Entre estos coreógrafos se encuentra el israelí afincado en Madrid Sharon Fridman que con su trabajo Erritu logró alzarse con el Premio Max a la Mejor Coreografía del año 2019 (amén de los premios concedidos a Eneko Gil como Mejor Bailarín, y al vestuario de la obra).
Erritu (ritual en vasco) se nos presenta con la solemnidad de un gran ceremonial en el que pasado y presente se funden -ya hay bailarines en el escenario cuando entra el público- en una unidad en la que predomina la oscuridad sobre la luz y los ecos lejanos impregnan una escena poblada de sillas y algunas mesas que, probablemente en otro momento tuvieron su utilidad.
Sin referencias concretas a ninguna civilización, a ninguna época y a ninguna religión, las faldas largas y ceremoniales se alternan con prendas brillantes y contemporáneas del mismo modo que la voz del contratenor David Arzuza (al que ya escuchamos en Torobaka con Israel Galván y Akram Khan) nos traslada a mundos ancestrales con sus hermosos cantos plagados de ecos para luego dar paso a unas percusiones casi violentas; y del mismo modo que las tinieblas se iluminan de pronto con unas luces estroboscópicas capaces de congelar determinadas imágenes para la eternidad.
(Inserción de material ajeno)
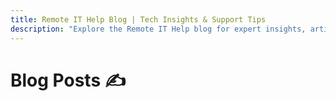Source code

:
 ```yaml
---
title: Remote IT Help Blog | Tech Insights & Support Tips 
description: "Explore the Remote IT Help blog for expert insights, articles, and troubleshooting tips on macOS, iOS, DNS, email security, DMARC, and cybersecurity best practices."
---
```


# Blog Posts ✍️

<!-- Posts are inserted by build.py -->
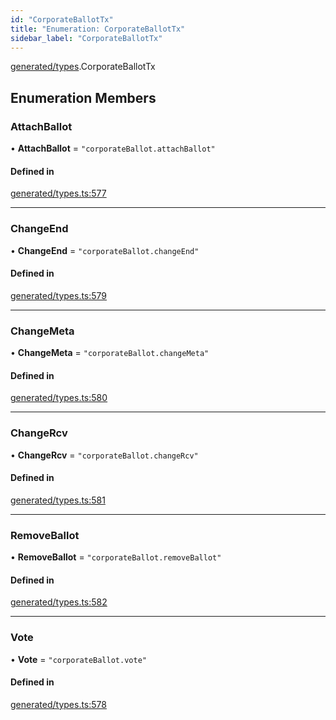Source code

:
 ```yaml
---
id: "CorporateBallotTx"
title: "Enumeration: CorporateBallotTx"
sidebar_label: "CorporateBallotTx"
---
```


[generated/types](../../../../modules/Generated/Types/Types.md).CorporateBallotTx

## Enumeration Members

### AttachBallot

• **AttachBallot** = ``"corporateBallot.attachBallot"``

#### Defined in

[generated/types.ts:577](https://github.com/PolymeshAssociation/polymesh-sdk/blob/720afb69c/src/generated/types.ts#L577)

___

### ChangeEnd

• **ChangeEnd** = ``"corporateBallot.changeEnd"``

#### Defined in

[generated/types.ts:579](https://github.com/PolymeshAssociation/polymesh-sdk/blob/720afb69c/src/generated/types.ts#L579)

___

### ChangeMeta

• **ChangeMeta** = ``"corporateBallot.changeMeta"``

#### Defined in

[generated/types.ts:580](https://github.com/PolymeshAssociation/polymesh-sdk/blob/720afb69c/src/generated/types.ts#L580)

___

### ChangeRcv

• **ChangeRcv** = ``"corporateBallot.changeRcv"``

#### Defined in

[generated/types.ts:581](https://github.com/PolymeshAssociation/polymesh-sdk/blob/720afb69c/src/generated/types.ts#L581)

___

### RemoveBallot

• **RemoveBallot** = ``"corporateBallot.removeBallot"``

#### Defined in

[generated/types.ts:582](https://github.com/PolymeshAssociation/polymesh-sdk/blob/720afb69c/src/generated/types.ts#L582)

___

### Vote

• **Vote** = ``"corporateBallot.vote"``

#### Defined in

[generated/types.ts:578](https://github.com/PolymeshAssociation/polymesh-sdk/blob/720afb69c/src/generated/types.ts#L578)
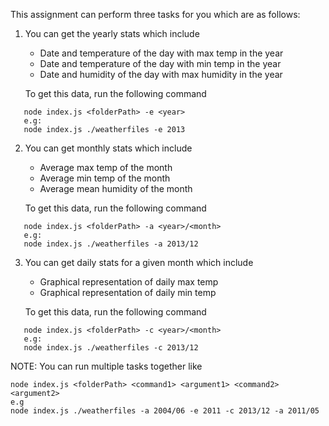 This assignment can perform three tasks for you which are as follows:

1. You can get the yearly stats which include
   - Date and temperature of the day with max temp in the year   
   - Date and temperature of the day with min temp in the year
   - Date and humidity of the day with max humidity in the year

   To get this data, run the following command

```
   node index.js <folderPath> -e <year>
   e.g:
   node index.js ./weatherfiles -e 2013
```


2. You can get monthly stats which include
   - Average max temp of the month
   - Average min temp of the month
   - Average mean humidity of the month

   To get this data, run the following command

```
   node index.js <folderPath> -a <year>/<month>
   e.g:
   node index.js ./weatherfiles -a 2013/12
```


3. You can get daily stats for a given month which include
   - Graphical representation of daily max temp
   - Graphical representation of daily min temp

   To get this data, run the following command

```
   node index.js <folderPath> -c <year>/<month>
   e.g:
   node index.js ./weatherfiles -c 2013/12
```


NOTE:
You can run multiple tasks together like

    node index.js <folderPath> <command1> <argument1> <command2> <argument2>
    e.g
    node index.js ./weatherfiles -a 2004/06 -e 2011 -c 2013/12 -a 2011/05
En cuanto a la coreografía, en lo que Kukai define como “un viaje vital que atraviesa los distintos estados de la vida a través de los ritos…” destaca, amén del trabajo de piernas y los saltos propios del folklore vasco -aquí unidos a algunos rasgos del folkore israelí-, la interacción entre el individuo y el grupo del que forma parte.
En el trabajo individual destacan las repeticiones, como las del bailarín que baila una sola frase coreográfica hasta llegar casi a la extenuación. Una muestra tal vez de ese tesón, de esa fuerza indesmayable que lleva al ser humano a superar cualquier obstáculo.
Pero es la pertenencia de ese ser humano a un grupo, a una tribu, lo que vemos por encima de todo en Erritu. En las escenas corales lo importante no es el unísono sino la trabazón entre todos los individuos, su disolverse en una fisicidad común, en una amalgama, a veces caótica y densa, a veces estética y jerárquica, donde unos cuerpos llenos de energía se apoyan, trepan o se lanzan sobre los demás cuerpos. Una fisicidad al más puro estilo Fridman, experto como sabemos en improvisación y, sobre todo, en la danza contact.
Con todo ello, y con la maestría y la buena factura que la caracterizan, Kukai ha creado un ceremonial laico y también bastante hermético; un viaje en el que los espectadores van entrando poco a poco, cada uno según su experiencia vital y estética, o no entran en absoluto.